MONACA, Pa. — Sen. Barack Obama, confronting ongoing questions about inflammatory sermons delivered by his former pastor, announced Monday he will deliver a “major address” on race and politics in Philadelphia today in an attempt to move beyond the controversy.

Obama has been struggling to deal with the comments of Rev. Jeremiah Wright for several days, since videotaped sermons surfaced in which Wright said, among other things, that blacks should sing “God Damn America” instead of “God Bless America.”

Obama pointedly ended a speech at a community college in western Pennsylvania on Monday morning with the words “God Bless America” — an uncharacteristic closing for him.

At a press conference later, he repeated condemnations he made of Wright’s remarks shortly after the videos were widely broadcast last week. But he also said “the caricature that is being painted of him [Wright] is not accurate.”

Obama has portrayed Wright as a close spiritual adviser, crediting Wright with leading him from a secular lifestyle to church membership and taking the title of his book “The Audacity of Hope” from one of Wright’s sermons. Obama has been involved with Trinity United Church of Christ in Chicago, where Wright was pastor until his recent retirement, for nearly two decades. Wright presided at Obama’s marriage to his wife, Michelle, and baptized both of their daughters.

Obama has put himself forward as a candidate who can move beyond America’s racial divisions, and the controversy over Wright has challenged that image.

Throughout his campaign, Obama has directly addressed race only on rare occasions and sought to prevent his campaign from being consumed by the topic.

Aides said Obama’s decision to deliver a speech on the subject was driven by the Wright controversy, as well as other developments that have heightened attention to racial issues. Those include recent comments by Geraldine Ferraro, the Democrats’ unsuccessful 1984 vice presidential candidate, suggesting that voters and the media were giving Obama a race-based affirmative-action break at the expense of Hillary Clinton, as well as a racially polarized vote in the Mississippi primary.

After performing well with white voters in early contests and winning over white voters in high-profile primaries in Wisconsin and Virginia, Obama has recently faltered with white voters, particularly the white working-class voters who are a core constituency of the Democratic Party.

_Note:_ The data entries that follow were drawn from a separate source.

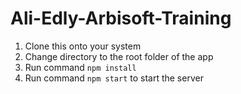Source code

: # Ali-Edly-Arbisoft-Training

1. Clone this onto your system
2. Change directory to the root folder of the app
3. Run command `npm install`
4. Run command `npm start` to start the server
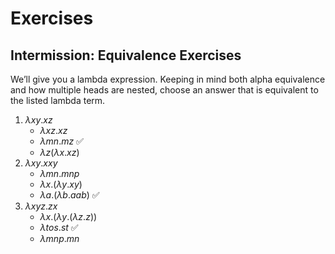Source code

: # Exercises

## Intermission: Equivalence Exercises

We’ll give you a lambda expression. Keeping in mind both alpha
equivalence and how multiple heads are nested, choose an answer
that is equivalent to the listed lambda term.

1. $\lambda x y. x z$
    * $\lambda x z. x z$
    * $\lambda m n. m z$ ✅
    * $\lambda z(\lambda x. x z)$
2. $\lambda xy. x x y$
    * $\lambda m n. m n p$
    * $\lambda x.(\lambda y. x y)$
    * $\lambda a.(\lambda b. a a b)$ ✅
3. $\lambda x y z. z x$
    * $\lambda x. (\lambda y. (\lambda z. z))$
    * $\lambda t o s. s t$ ✅
    * $\lambda m n p. m n$

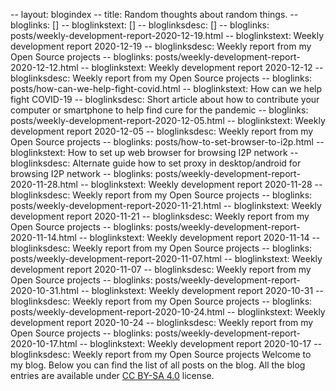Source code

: -- layout: blogindex
-- title: Random thoughts about random things.
-- bloglinks: []
-- bloglinkstext: []
-- bloglinksdesc: []
-- bloglinks: posts/weekly-development-report-2020-12-19.html
-- bloglinkstext: Weekly development report 2020-12-19
-- bloglinksdesc: Weekly report from my Open Source projects
-- bloglinks: posts/weekly-development-report-2020-12-12.html
-- bloglinkstext: Weekly development report 2020-12-12
-- bloglinksdesc: Weekly report from my Open Source projects
-- bloglinks: posts/how-can-we-help-fight-covid.html
-- bloglinkstext: How can we help fight COVID-19
-- bloglinksdesc: Short article about how to contribute your computer or smartphone to help find cure for the pandemic
-- bloglinks: posts/weekly-development-report-2020-12-05.html
-- bloglinkstext: Weekly development report 2020-12-05
-- bloglinksdesc: Weekly report from my Open Source projects
-- bloglinks: posts/how-to-set-browser-to-i2p.html
-- bloglinkstext: How to set up web browser for browsing I2P network
-- bloglinksdesc: Alternate guide how to set proxy in desktop/android for browsing I2P network
-- bloglinks: posts/weekly-development-report-2020-11-28.html
-- bloglinkstext: Weekly development report 2020-11-28
-- bloglinksdesc: Weekly report from my Open Source projects
-- bloglinks: posts/weekly-development-report-2020-11-21.html
-- bloglinkstext: Weekly development report 2020-11-21
-- bloglinksdesc: Weekly report from my Open Source projects
-- bloglinks: posts/weekly-development-report-2020-11-14.html
-- bloglinkstext: Weekly development report 2020-11-14
-- bloglinksdesc: Weekly report from my Open Source projects
-- bloglinks: posts/weekly-development-report-2020-11-07.html
-- bloglinkstext: Weekly development report 2020-11-07
-- bloglinksdesc: Weekly report from my Open Source projects
-- bloglinks: posts/weekly-development-report-2020-10-31.html
-- bloglinkstext: Weekly development report 2020-10-31
-- bloglinksdesc: Weekly report from my Open Source projects
-- bloglinks: posts/weekly-development-report-2020-10-24.html
-- bloglinkstext: Weekly development report 2020-10-24
-- bloglinksdesc: Weekly report from my Open Source projects
-- bloglinks: posts/weekly-development-report-2020-10-17.html
-- bloglinkstext: Weekly development report 2020-10-17
-- bloglinksdesc: Weekly report from my Open Source projects
Welcome to my blog. Below you can find the list of all posts on the blog. All
the blog entries are available under [CC BY-SA 4.0](https://creativecommons.org/licenses/by-sa/4.0/deed.en)
license.
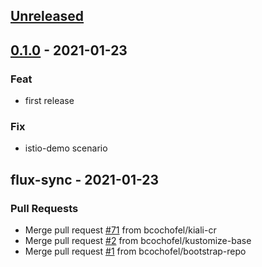 <a name="unreleased"></a>
## [Unreleased]


<a name="0.1.0"></a>
## [0.1.0] - 2021-01-23
### Feat
- first release

### Fix
- istio-demo scenario


<a name="flux-sync"></a>
## flux-sync - 2021-01-23
### Pull Requests
- Merge pull request [#71](https://github.com/bcochofel/k8s-gitops-istio-demo/issues/71) from bcochofel/kiali-cr
- Merge pull request [#2](https://github.com/bcochofel/k8s-gitops-istio-demo/issues/2) from bcochofel/kustomize-base
- Merge pull request [#1](https://github.com/bcochofel/k8s-gitops-istio-demo/issues/1) from bcochofel/bootstrap-repo


[Unreleased]: https://github.com/bcochofel/k8s-gitops-istio-demo/compare/0.1.0...HEAD
[0.1.0]: https://github.com/bcochofel/k8s-gitops-istio-demo/compare/flux-sync...0.1.0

“It was a good time, the right time to talk about the issue of race, politics and how we bring our country together,” said David Axelrod, Obama’s chief strategist.

Obama declined to answer a series of questions from reporters Monday regarding his understanding of Wright’s teachings on white America and why he chose Wright’s church as a source of moral guidance for his own family. But Obama said he would “absolutely” cover the questions in his speech.

In an interview with PBS’s “NewsHour” on Monday, Obama suggested that Wright’s tone in speaking of white America was partly a generational difference borne out of the bitter experiences of discrimination in an earlier era.

“When you look at somebody like a Rev. Wright who grew up in the ’50s or ’60s, his experience of race in this country is very different than mine,” Obama said in the PBS interview.

“We benefit from the difficult battles that were [taking] place,” Obama continued. “But I’m not sure that we benefit from continuing to perpetuate the anger and the bitterness that I think, at this point, serves to divide rather than bring us together.”

Axelrod said Obama would deliver a “very candid” and “personal” speech on race in America that would cover the controversy over Wright’s remarks but also address broader issues of race in America.